Tuesday, September 24, 2013

Save a Life. Why Would You Not?

Saturday September 14th, I attended a fundraiser hosted by Julian’s Dinosaur Guild (http://www.juliansguild.org/julian/home.html).  The guild was started in honor of Julian Blackwell, who was diagnosed with Aplastic Anemia at the age of 3, in 2010, and underwent a bone marrow transplant in 2011.

The event was emceed by Keith Eldridge of Seattle’s KOMO 4 News, and donations raised help fund Dr. Akiko Shimamura’s research of bone marrow failure diseases at the Fred Hutchinson Cancer Research Center and Seattle Children’s Hospital.

Dr. Shimamura is a leading expert in Aplastic Anemia and spoke at the event about some exciting work being done in her lab right now.  One particular study has identified gene markers that can help predict up to 10% of patients who will likely not respond to ATG treatment.  I imagine that, in the future, this may help develop a routine screening protocol that can spare “non-responders” from a harsh round of ATG treatment, and perhaps direct earlier efforts toward bone marrow transplantation or participation in clinical trials.

At the event, I had the opportunity to introduce myself to Dr. Shimamura and chat with her briefly about Ryan.  She reassured me that there is still time for the ATG to work, but that she would be happy to see him at her clinic for a consultation.

Last week, Ryan’s doctor determined that we are at the point where he recommends a consultation with Dr. Shimamura.  Since we are not quite to the “3-month post-ATG” benchmark when initial evaluation normally occurs, I simply asked the doctor if he wished that he were seeing more improvement in Ryan’s counts at 2 ½ months in.  He said that he has had some patients who were “late responders”, so he is still hopeful, but that he would like to have seen Ryan not so dependent on transfusions by now.  I asked him if another bone marrow biopsy would be scheduled soon to see how things are looking. Unfortunately, he said that it didn't make sense to do one right now, because without much cell growth (i.e. increases in counts), he expects that Ryan’s biopsy would look the same as it did in June.  Enough said.  With that, our conversation shifted back to setting up the referral to Dr.
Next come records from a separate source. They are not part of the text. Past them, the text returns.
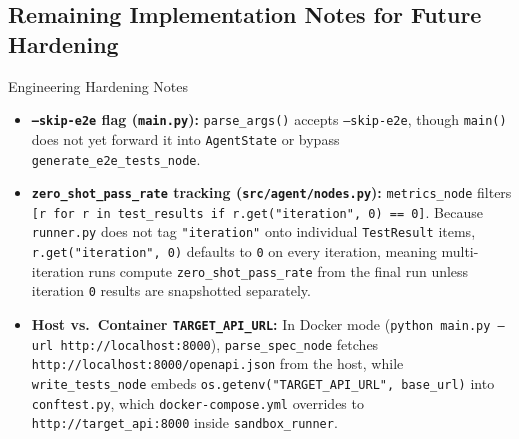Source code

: \documentclass[11pt,a4paper]{article}
\begin{document}
\subsection{Remaining Implementation Notes for Future Hardening}
\begin{calloutbox}[WarnAmber]{Engineering Hardening Notes}
\begin{itemize}[leftmargin=1.5em]
    \item \textbf{\texttt{--skip-e2e} flag (\texttt{main.py}):} \texttt{parse\_args()} accepts \texttt{--skip-e2e}, though \texttt{main()} does not yet forward it into \texttt{AgentState} or bypass \texttt{generate\_e2e\_tests\_node}.
    \item \textbf{\texttt{zero\_shot\_pass\_rate} tracking (\texttt{src/agent/nodes.py}):} \texttt{metrics\_node} filters \texttt{[r for r in test\_results if r.get("iteration", 0) == 0]}. Because \texttt{runner.py} does not tag \texttt{"iteration"} onto individual \texttt{TestResult} items, \texttt{r.get("iteration", 0)} defaults to \texttt{0} on every iteration, meaning multi-iteration runs compute \texttt{zero\_shot\_pass\_rate} from the final run unless iteration \texttt{0} results are snapshotted separately.
    \item \textbf{Host vs.\ Container \texttt{TARGET\_API\_URL}:} In Docker mode (\texttt{python main.py --url http://localhost:8000}), \texttt{parse\_spec\_node} fetches \texttt{http://localhost:8000/openapi.json} from the host, while \texttt{write\_tests\_node} embeds \texttt{os.getenv("TARGET\_API\_URL", base\_url)} into \texttt{conftest.py}, which \texttt{docker-compose.yml} overrides to \texttt{http://target\_api:8000} inside \texttt{sandbox\_runner}.
\end{itemize}
\end{calloutbox}
\end{document}
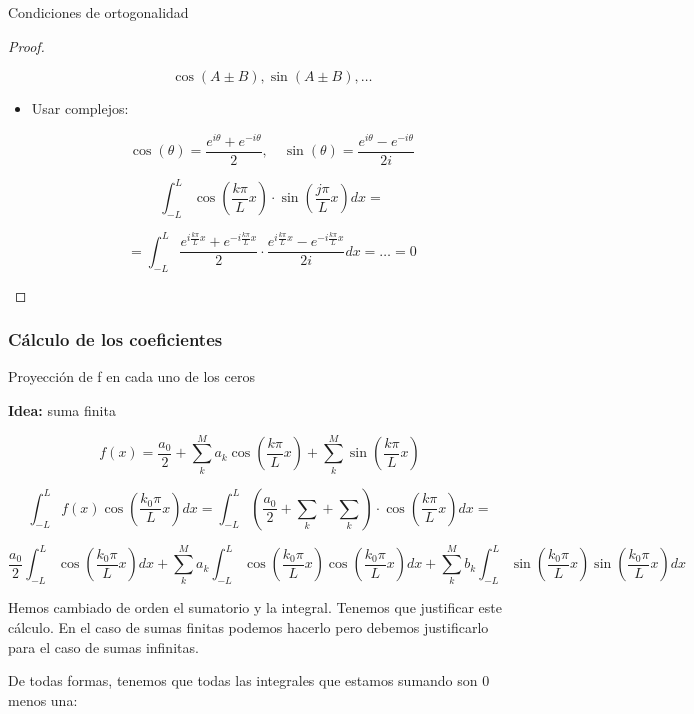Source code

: \begin{theorem}{Condiciones de ortogonalidad}
\begin{proof}
\begin{itemize}
						\[\cos(A ± B), \sin(A ± B), …\]

					\item Usar complejos:

						\[ \cos(\theta) = \frac{e^{i\theta} + e^{-i\theta} }{2}, \quad \sin(\theta) = \frac{e^{i\theta} - e^{-i\theta} }{2i}\]

						\[  \int^{L}_{-L} \cos \left( \frac{k \pi}{L} x \right) \cdot \sin \left( \frac{j \pi}{L} x \right) dx = \]

						\[ = \int^L_{-L} \frac{e^{i\frac{k\pi}{L}x} + e^{-i\frac{k\pi}{L}x} }{2} \cdot \frac{e^{i\frac{k\pi}{L}x} - e^{-i\frac{k\pi}{L}x} }{2i} dx = … = 0 \]

				\end{itemize}

			\end{proof}

		\end{theorem}



	\subsubsection{Cálculo de los coeficientes}

		Proyección de f en cada uno de los ceros

		\textbf{Idea:} suma finita

		\[ f(x) = \frac{a_0}{2}+ \sum_k^M a_k \cos \left( \frac{k \pi}{L} x \right) + \sum_k^M \sin \left( \frac{k \pi}{L} x \right)\]

		\[ \int^L_{-L} f(x) \cos \left( \frac{k_0 \pi}{L} x \right) dx = \int^L_{-L} (\frac{a_0}{2} + \sum_k + \sum_k ) \cdot  \cos \left( \frac{k \pi}{L} x \right) dx  = \]

		\[ \frac{a_0}{2}  \int^L_{-L} \cos \left( \frac{k_0 \pi}{L} x \right) dx + \sum_k^M a_k \int^L_{-L} \cos \left( \frac{k_0 \pi}{L} x \right) \cos \left( \frac{k_0 \pi}{L} x \right) dx + \sum_k^M b_k \int^L_{-L} \sin \left( \frac{k_0 \pi}{L} x \right) \sin \left( \frac{k_0 \pi}{L} x \right) dx \]

		Hemos cambiado de orden el sumatorio y la integral. Tenemos que justificar este cálculo. En el caso de sumas finitas podemos hacerlo pero debemos justificarlo para el caso de sumas infinitas.


		De todas formas, tenemos que todas las integrales que estamos sumando son 0 menos una:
Shimamura, transferring bone marrow biopsy slides to her, etc.

Back to the fundraiser for Julian’s Dinosaur Guild…   The event also paid tribute to Julian’s two year bone marrow “transplantversary”!  It was encouraging to see Julian running around full of energy and hear that there were other bone marrow failure survivor’s in the room, including another child who has successfully been treated to remission with ATG.  However, the most touching moment in the evening came when the audience was introduced to Andrew, Julian’s bone marrow donor.

Two years earlier, Andrew had been in the middle of planning his wedding when he received the call asking him if he would be willing to donate.  Just days prior to the fundraiser, Julian and Andrew met in person for the first time.  Onstage, Julian’s family presented Andrew with a framed photo of them both together, with messages of thanks filling the matting around the image.  In that moment, Keith Eldridge asked Andrew why he had made the decision to donate.  An emotional Andrew put his hand on Julian’s shoulder, then looked up at the audience and simply asked “Why would you not?”
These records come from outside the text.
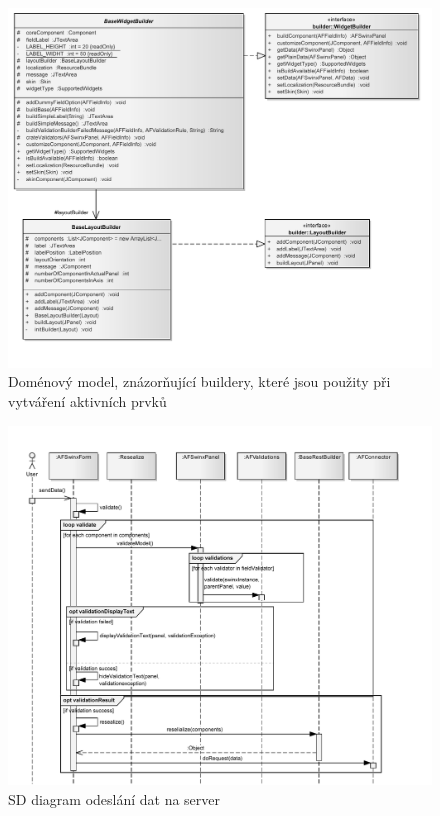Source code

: \documentclass[11pt,twoside,a4paper]{book}
\begin{document}
\begin{figure}
\includegraphics[angle=270]{images/abstractBuilder}
\caption{Doménový model, znázorňující buildery, které jsou použity při vytváření aktivních prvků}
\label{img:abstractBuilder}
\end{figure}	

\begin{figure}
\begin{center}
\includegraphics[angle=270]{images/sdResealization}
\caption{SD diagram odeslání dat na server}
\label{img:sdResealization}
\end{center}
\end{figure}	
\end{document}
Would you be willing to save a life? Did you know that you can easily register online as a potential bone marrow donor?  A kit will be sent to you and you simply swab your cheek and return it – no initial blood draw is needed.  Chances are, you will never be contacted and have to decide.  However, even with over 9.5 million people already in the registry, some people requiring a bone marrow transplant will only have one match (or no match at all).  What if you are the one in 9.5 million match needed to save a life?  Would you donate? Why would you not?
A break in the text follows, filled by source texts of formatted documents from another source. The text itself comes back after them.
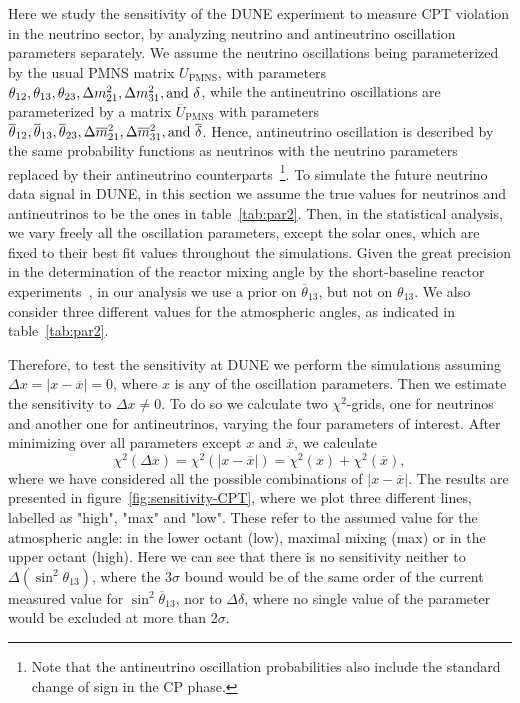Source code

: Here we study the sensitivity of the DUNE experiment to measure CPT violation in the neutrino sector, by analyzing neutrino and antineutrino oscillation parameters separately. We assume the neutrino oscillations being parameterized by the usual PMNS matrix $U_{\text{PMNS}}$, with parameters $\theta_{12},\theta_{13},\theta_{23},\Delta m_{21}^2,\Delta m_{31}^2, {\rm and}~\delta$, while the antineutrino oscillations are parameterized by a matrix $\overline{U}_{\text{PMNS}}$ with parameters $\overline{\theta}_{12},\overline{\theta}_{13},\overline{\theta}_{23},\Delta \overline{m}_{21}^2,\Delta \overline{m}_{31}^2, {\rm and}~\overline{\delta}$. Hence, antineutrino oscillation is described  by the same probability functions as neutrinos with the neutrino parameters replaced by their antineutrino counterparts~\footnote{Note that the antineutrino oscillation probabilities also include the standard change of sign in the CP phase.}. 
To simulate the future neutrino data signal in DUNE, in this section we assume the true values for neutrinos and antineutrinos to be the ones in table~\ref{tab:par2}.
Then, in the statistical analysis, we vary freely all the oscillation parameters, except the solar ones, which are fixed to their best fit values throughout the simulations. Given the great precision in the determination of the reactor mixing angle by the short-baseline reactor experiments~\cite{An:2016ses,RENO:2015ksa,Abe:2014bwa}, in our analysis we use a prior on $\overline{\theta}_{13}$, but not on $\theta_{13}$. We also consider three different values for the atmospheric angles, as indicated in table~\ref{tab:par2}. 

Therefore, to test the sensitivity at DUNE we perform the simulations assuming $\Delta x = |x-\overline{x}| = 0$, where $x$ is any of the oscillation parameters. Then we estimate the sensitivity to $\Delta x\neq 0$. To do so we calculate two $\chi^2$-grids, one for neutrinos and another one for antineutrinos, varying the four parameters of interest. After minimizing over all parameters except $x$ and $\overline{x}$, we calculate 
%
\begin{equation}
 \chi^2(\Delta x) = \chi^2(|x-\overline{x}|) = \chi^2(x)+\chi^2(\overline{x}),
 \label{eq:chi2-nu-nubar}
\end{equation}
%
where we have considered all the possible combinations of $|x-\overline{x}|$. The results are presented in figure~\ref{fig:sensitivity-CPT}, where we plot three different lines, labelled as "high", "max" and "low". These refer to the assumed value for the atmospheric angle: in the lower octant (low), maximal mixing (max) or in the upper octant (high). Here we can see that there is no sensitivity neither to $\Delta(\sin^2\theta_{13})$, where the 3$\sigma$ bound would be of the same order of the current measured value for $\sin^2\overline{\theta}_{13}$, nor to $\Delta\delta$, where no single value of the parameter would be excluded at more than 2$\sigma$.

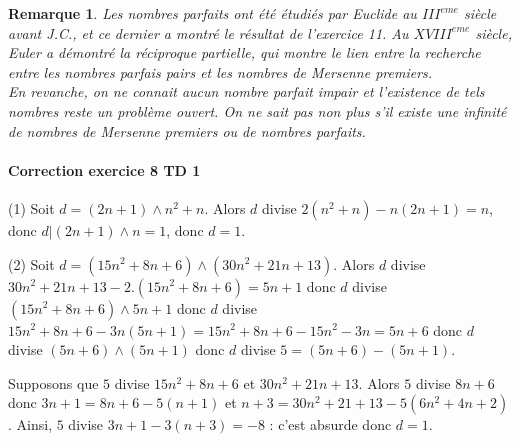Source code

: \documentclass[11pt,a4paper]{article}
\newtheorem*{rem}{Remarque}
\begin{document}
\begin{rem}
Les nombres parfaits ont été étudiés par Euclide au $III^{eme}$ siècle avant J.C., et ce dernier a montré le résultat de l'exercice 11. Au $XVIII^{eme}$ siècle, Euler a démontré la réciproque partielle, qui montre le lien entre la recherche entre les nombres parfais pairs et les nombres de Mersenne premiers. \\
En revanche, on ne connait aucun nombre parfait impair et l'existence de tels nombres reste un problème ouvert. On ne sait pas non plus s'il existe une infinité de nombres de Mersenne premiers ou de nombres parfaits. 
\end{rem}


\paragraph{Correction exercice 8 TD 1}


(1) Soit $d=(2n+1)\wedge n^2+n$. Alors $d$ divise $2(n^2+n)-n(2n+1)=n$, donc $d | (2n+1)\wedge n=1$, donc $d=1$.

(2) Soit $d=(15n^2+8n+6)\wedge (30 n^2+21n+13)$. Alors $d$ divise  $30 n^2+21n+13-2.(15 n^2+8n+6)=5n+1$ donc $d$ divise $(15 n^2+8n+6)\wedge 5n+1$ donc $d$ divise $15 n^2+8n+6-3n(5n+1)=15 n^2+8n+6-15n^2-3n=5n+6$ donc $d$ divise $(5n+6)\wedge(5n+1)$ donc $d$ divise $5=(5n+6)-(5n+1)$.

Supposons que $5$ divise $15n^2+8n+6$ et $30 n^2+21n+13$. Alors $5$ divise $8n+6$ donc $3n+1=8n+6-5(n+1)$ et  $n+3=30n^2+21+13-5(6n^2+4n+2)$. Ainsi, $5$ divise $3n+1-3(n+3)=-8$ : c'est absurde donc $d=1$. 
\end{document}
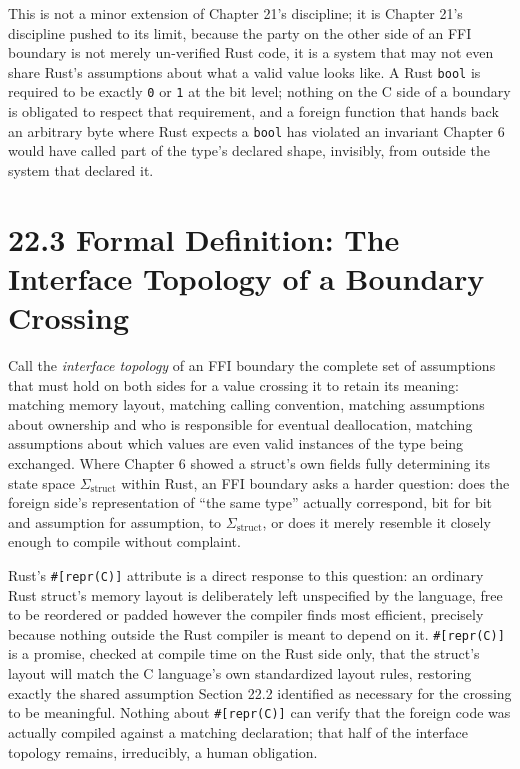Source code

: \documentclass[11pt]{book}
\begin{document}
This is not a minor extension of Chapter 21's discipline; it is Chapter 21's discipline pushed to its limit, because the party on the other side of an FFI boundary is not merely un-verified Rust code, it is a system that may not even share Rust's assumptions about what a valid value looks like. A Rust \texttt{bool} is required to be exactly \texttt{0} or \texttt{1} at the bit level; nothing on the C side of a boundary is obligated to respect that requirement, and a foreign function that hands back an arbitrary byte where Rust expects a \texttt{bool} has violated an invariant Chapter 6 would have called part of the type's declared shape, invisibly, from outside the system that declared it.

\section*{22.3 Formal Definition: The Interface Topology of a Boundary Crossing}

Call the \emph{interface topology} of an FFI boundary the complete set of assumptions that must hold on both sides for a value crossing it to retain its meaning: matching memory layout, matching calling convention, matching assumptions about ownership and who is responsible for eventual deallocation, matching assumptions about which values are even valid instances of the type being exchanged. Where Chapter 6 showed a struct's own fields fully determining its state space $\Sigma_{\text{struct}}$ within Rust, an FFI boundary asks a harder question: does the foreign side's representation of ``the same type'' actually correspond, bit for bit and assumption for assumption, to $\Sigma_{\text{struct}}$, or does it merely resemble it closely enough to compile without complaint.

Rust's \texttt{\#[repr(C)]} attribute is a direct response to this question: an ordinary Rust struct's memory layout is deliberately left unspecified by the language, free to be reordered or padded however the compiler finds most efficient, precisely because nothing outside the Rust compiler is meant to depend on it. \texttt{\#[repr(C)]} is a promise, checked at compile time on the Rust side only, that the struct's layout will match the C language's own standardized layout rules, restoring exactly the shared assumption Section 22.2 identified as necessary for the crossing to be meaningful. Nothing about \texttt{\#[repr(C)]} can verify that the foreign code was actually compiled against a matching declaration; that half of the interface topology remains, irreducibly, a human obligation.
\end{document}
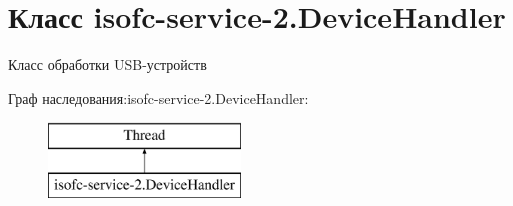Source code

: \hypertarget{classisofc-service-2_1_1DeviceHandler}{}\section{Класс isofc-\/service-\/2.Device\+Handler}
\label{classisofc-service-2_1_1DeviceHandler}


Класс обработки U\+S\+B-\/устройств  


Граф наследования\+:isofc-\/service-\/2.Device\+Handler\+:\begin{figure}[H]
\begin{center}
\leavevmode
\includegraphics[height=2.000000cm]{classisofc-service-2_1_1DeviceHandler}
\end{center}
\end{figure}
To register, visit www.bethematch.org  Please, don’t just think about it as something nice you might do someday.  Take a few minutes right now to sign up online.  There might already be a patient out there that may not have a “someday” without the few minutes it takes you to register today.

1 comment:

  1. Beautiful post Patrice! I'm so glad you came to the event and found some hope and encouragement there. We are working hard to help other kids with aplastic anemia, but meanwhile Children's and SCCA have many tricks up their collective sleeves. Please stay in touch and let me know how it's going! I think of you and Ryan often.